Spanglish

Tea Leoni, Adam Sandler, ...
Photo: Spanglish: Bob Marshak

When James L. Brooks makes a movie — which isn’t often — Oscar balloters tend to pay attention. His 1983 feature debut, ”Terms of Endearment,” won five golden guys; 1997’s ”As Good as It Gets” nabbed two. So what’s the handicapping like for ”Spanglish”? Right now, the self-doubting filmmaker sounds like he’s got no idea. He wrapped shooting in May, and asked to sum up the movie, he says, ”If I could do that, we would have had a trailer out already. I think I’ve never juggled so many characters.”

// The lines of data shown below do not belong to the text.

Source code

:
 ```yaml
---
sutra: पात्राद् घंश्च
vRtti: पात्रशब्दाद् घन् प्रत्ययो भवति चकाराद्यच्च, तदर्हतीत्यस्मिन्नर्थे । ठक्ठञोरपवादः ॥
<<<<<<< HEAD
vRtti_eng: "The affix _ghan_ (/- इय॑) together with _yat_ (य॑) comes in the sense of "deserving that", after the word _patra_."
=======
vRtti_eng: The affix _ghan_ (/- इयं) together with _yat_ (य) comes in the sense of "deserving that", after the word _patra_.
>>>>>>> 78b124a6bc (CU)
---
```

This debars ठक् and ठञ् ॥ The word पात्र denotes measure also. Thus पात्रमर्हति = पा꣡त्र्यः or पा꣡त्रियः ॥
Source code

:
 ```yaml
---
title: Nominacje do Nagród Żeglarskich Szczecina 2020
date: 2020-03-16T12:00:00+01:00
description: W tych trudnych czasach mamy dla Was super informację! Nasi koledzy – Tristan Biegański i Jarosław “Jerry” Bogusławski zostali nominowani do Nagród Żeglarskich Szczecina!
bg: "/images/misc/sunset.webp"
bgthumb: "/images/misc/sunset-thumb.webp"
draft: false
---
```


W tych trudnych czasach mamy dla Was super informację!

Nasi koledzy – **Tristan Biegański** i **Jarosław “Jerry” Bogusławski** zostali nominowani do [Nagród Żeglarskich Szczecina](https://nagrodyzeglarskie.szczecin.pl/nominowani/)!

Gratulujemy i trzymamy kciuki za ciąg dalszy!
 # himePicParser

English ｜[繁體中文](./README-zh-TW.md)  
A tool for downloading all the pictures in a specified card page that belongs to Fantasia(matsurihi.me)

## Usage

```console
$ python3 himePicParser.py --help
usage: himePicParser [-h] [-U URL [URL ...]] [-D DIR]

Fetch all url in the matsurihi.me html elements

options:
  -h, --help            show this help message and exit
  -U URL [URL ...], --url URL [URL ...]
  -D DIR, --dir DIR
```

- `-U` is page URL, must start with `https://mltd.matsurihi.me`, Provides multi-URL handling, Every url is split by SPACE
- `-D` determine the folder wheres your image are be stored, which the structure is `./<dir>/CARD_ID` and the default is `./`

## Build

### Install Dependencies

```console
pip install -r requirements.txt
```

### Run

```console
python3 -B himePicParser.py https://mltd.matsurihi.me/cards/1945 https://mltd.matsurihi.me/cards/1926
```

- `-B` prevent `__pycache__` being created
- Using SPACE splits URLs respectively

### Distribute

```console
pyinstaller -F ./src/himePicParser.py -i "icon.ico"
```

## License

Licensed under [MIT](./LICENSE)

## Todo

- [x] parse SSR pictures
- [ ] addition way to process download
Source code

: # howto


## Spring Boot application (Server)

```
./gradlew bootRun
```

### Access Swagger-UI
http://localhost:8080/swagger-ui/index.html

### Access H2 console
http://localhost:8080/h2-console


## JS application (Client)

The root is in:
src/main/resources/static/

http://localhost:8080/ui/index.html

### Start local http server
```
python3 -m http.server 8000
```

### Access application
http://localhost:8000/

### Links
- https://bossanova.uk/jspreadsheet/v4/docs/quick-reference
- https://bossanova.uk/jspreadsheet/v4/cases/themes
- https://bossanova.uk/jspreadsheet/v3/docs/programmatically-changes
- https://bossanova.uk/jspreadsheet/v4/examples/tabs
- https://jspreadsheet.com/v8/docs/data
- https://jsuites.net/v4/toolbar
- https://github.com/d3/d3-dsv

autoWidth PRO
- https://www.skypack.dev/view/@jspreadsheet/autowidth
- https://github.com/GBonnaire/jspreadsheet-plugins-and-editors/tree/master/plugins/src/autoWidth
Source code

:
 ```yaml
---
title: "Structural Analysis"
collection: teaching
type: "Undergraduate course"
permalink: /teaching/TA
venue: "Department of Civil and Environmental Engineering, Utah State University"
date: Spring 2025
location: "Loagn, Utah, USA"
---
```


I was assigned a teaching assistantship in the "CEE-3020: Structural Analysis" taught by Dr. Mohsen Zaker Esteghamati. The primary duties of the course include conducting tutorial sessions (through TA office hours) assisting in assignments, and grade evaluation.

Adam Sandler plays John Clasky, a successful chef who becomes unhappily super-successful when his restaurant lands a four-star rating (a plotline Brooks helped authenticate by hanging out with celeb cook Thomas Keller). Meantime, the highly neurotic Mrs. Clasky (Téa Leoni) hires a beautiful, single-mom Latina housekeeper named Flor (Paz Vega, a Spanish film star making her English-language debut). Sparks fly between the husband and the help, and a cataclysmic domestic devolution begins. Says Brooks: ”I think at its core, it’s a romantic comedy. It has romance in it, and we’re trying to be funny. At a certain point, you don’t know how it’s going to end. You can’t figure out how it possibly could end. And that’s because I didn’t know, but I just kept on pursuing it.”

Brooks initially hired Anne Bancroft to play Leoni’s mother, a sharp-tongued alcoholic who used to be a jazz singer. But four weeks into shooting, Bancroft had to undergo minor surgery for an undisclosed problem. She couldn’t return to work in a timely fashion, so Cloris Leachman — an old Brooks pal from his days running ”The Mary Tyler Moore Show” — stepped in as a replacement (and in doing so, says Brooks, she asked, ”Why didn’t you just hire me in the first place?”). Says Leoni: ”The whole dynamic was changed. I had to figure out who I was all over again.”

WHAT’S AT STAKE Sandler’s chance to build on the prestige-project cred he first aimed for with ”Punch-Drunk Love.”